Por José Mario Ferreira

Morei em Baghdad, Iraque, por três anos, de 1979 a 1982.

Imagine um menino brasileiro de vinte quatro anos chegando naquela cultura tão peculiar.

Poderia ficar horas contando histórias de situações vividas que são muito curiosas para nós aqui no Brasil.

Mas há uma história, em particular, que me marcou.

O Iraque é cortado por dois rios o Tigres e o Eufrates, ao longo do rio a terra é fértil e bastante produtiva, do ponto de vista agrícola. Mas, basta afastar-se poucos quilômetros do rio e o deserto mostra sua cara. Por essa razão, há três lagos alimentados pelo Eufrates que são verdadeiras “jóias” pela contribuição à vida local.

Em um deles, Habbaniyah Lake, foi construído um resort bastante agradável e que servia de lazer para os brasileiros que por lá residiam.

Em um final de semana eu e mais dois colegas decidimos conhecer melhor a região e começamos a circundar o lago, achavamos que seria relativamente fácil. Mas a inexperiência nos fez subestimar a complexidade do local e o carro atolou em um banco de areia, após termos rodado a mais de uma hora no deserto.

Tentamos de todo o jeito retirar o carro do atoleiro mas não conseguimos.

O sol começava a baixar e decidimos andar. No meio do deserto você não sabe mais onde é para frente ou para trás, aquela imensidão torna a distancia relativa e muito pouco possível de precisar qualquer coisa. Pensamos estarmos próximos ao hotel, e resolvemos então andar para – o que chamamos – frente.

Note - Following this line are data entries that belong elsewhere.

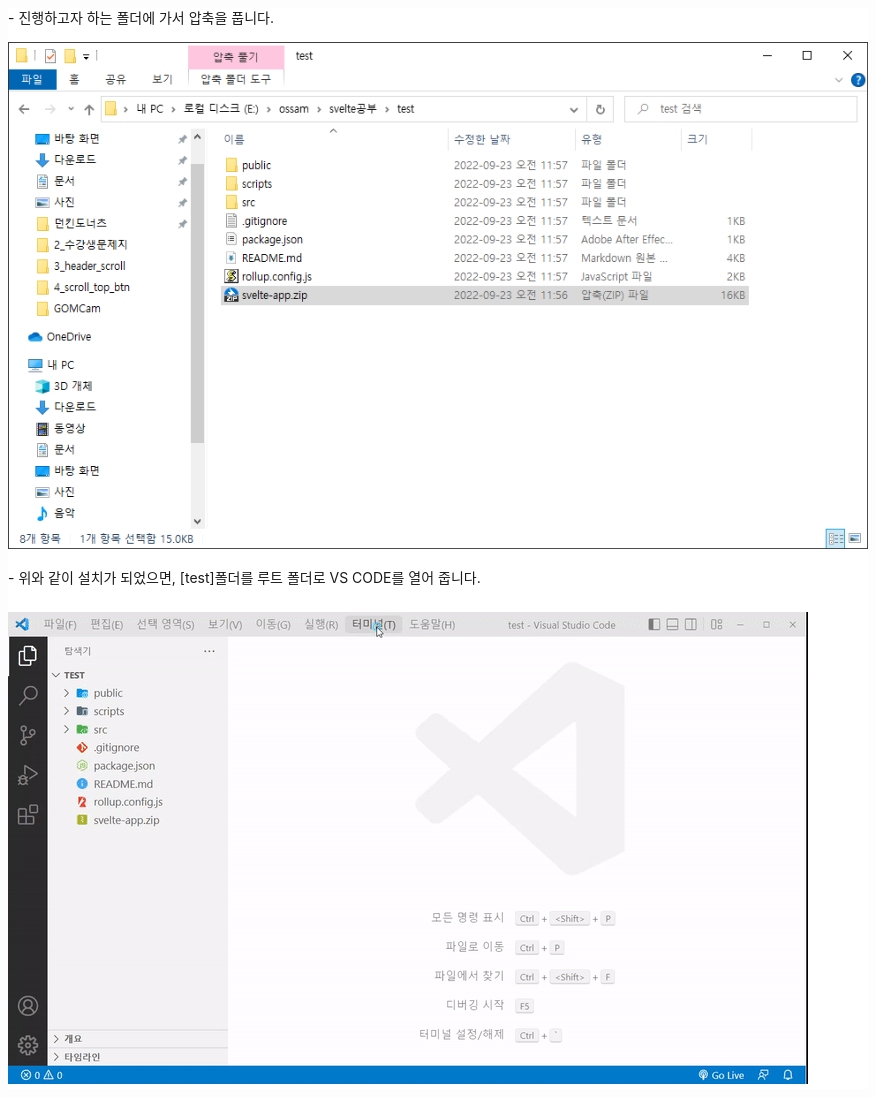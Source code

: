\- 진행하고자 하는 폴더에 가서 압축을 풉니다.

 



![img](.\images\BFchxxBnXNkBJwCI58Y7M1_img.png)



\- 위와 같이 설치가 되었으면, [test]폴더를 루트 폴더로 VS CODE를 열어 줍니다.

###  

![img](.\images\AwtZiffQ58y2mPdyLGhCMk_img.gif)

Mas o lago tem 140 quilometros quadrados de extensão, informação essa que não sabíamos e certamente caminharíamos noite a dentro e não chegaríamos a lugar algum.

Depois de uma hora de caminhada e a noite tomando conta, vimos um farol de carro vindo atrás de nós. Ficamos preocupados e com medo pois falava-se em insegurança na região, dois homens e uma mulher, sozinhos no deserto, o cenário não era nada bom.

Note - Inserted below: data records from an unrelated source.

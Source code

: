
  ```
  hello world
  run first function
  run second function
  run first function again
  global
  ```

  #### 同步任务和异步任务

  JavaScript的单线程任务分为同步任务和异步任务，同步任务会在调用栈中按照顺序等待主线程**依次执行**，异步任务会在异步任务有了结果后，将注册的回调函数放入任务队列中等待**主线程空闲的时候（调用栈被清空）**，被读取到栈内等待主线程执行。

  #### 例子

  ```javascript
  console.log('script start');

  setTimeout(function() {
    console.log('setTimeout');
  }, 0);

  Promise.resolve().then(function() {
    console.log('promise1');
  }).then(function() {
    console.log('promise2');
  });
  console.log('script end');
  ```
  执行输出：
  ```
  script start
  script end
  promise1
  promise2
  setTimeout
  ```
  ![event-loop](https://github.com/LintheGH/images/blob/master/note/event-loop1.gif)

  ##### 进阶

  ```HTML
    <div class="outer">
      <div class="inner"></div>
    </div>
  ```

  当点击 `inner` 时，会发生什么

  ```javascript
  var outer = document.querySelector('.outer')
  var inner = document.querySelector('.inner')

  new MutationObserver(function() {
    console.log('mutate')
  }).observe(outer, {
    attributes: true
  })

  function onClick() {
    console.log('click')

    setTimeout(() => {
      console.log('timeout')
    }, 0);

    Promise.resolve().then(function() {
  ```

O carro veio até nós e não tínhamos para onde correr, então paramos e fomos o mais simpáticos que pudemos. Dois homens desceram e começaram a falar conosco em árabe, língua que não entendíamos, de alguma forma por meio de gestos, nos convenceram a entrar no carro. Voltamos todo o trajeto, estávamos muito longe do local de onde saímos. Tinhamos andado mais do que imaginávamos.

Passado o susto, chegamos ao ponto do nosso carro, eles nos ajudaram a desatola-lo e ainda nos acompanharam de volta até o hotel. Lá pudemos chamar alguém que falasse inglês e conseguimos então entender que eles acharam o carro atolado (que tinha a identificação da nossa empresa brasileira), viram as marcas de nossas pegadas caminhando na direção errada, e perceberam que iríamos entrar numa grande “fria” ,literalmente, porque a temperatura cai uns 25 graus a noite no deserto.

Esses homens mudaram todo seu trajeto para nos recuperar.

Agradecemos muito e, então, pudemos ter uma explicação de colegas árabes sobre a importância que eles dão ao fato de se ajudarem no deserto. Aquele vida inóspita criou um lindo código de ajuda mutua em qualquer situação (mesmo que, depois, venham a entrar em disputa por qualquer assunto). Hospedar e dar abrigo no deserto é uma obrigação moral, não se discute, não se questiona, apenas ajuda-se, para que esse código possa ser mantido e perpetuado e possa servir a todos, sempre sem distinção.

Com 24 anos eu achei aquilo uma loucura.

Aos 60 anos eu compreendo e consigo lembrar com carinho e respeito por aquele povo.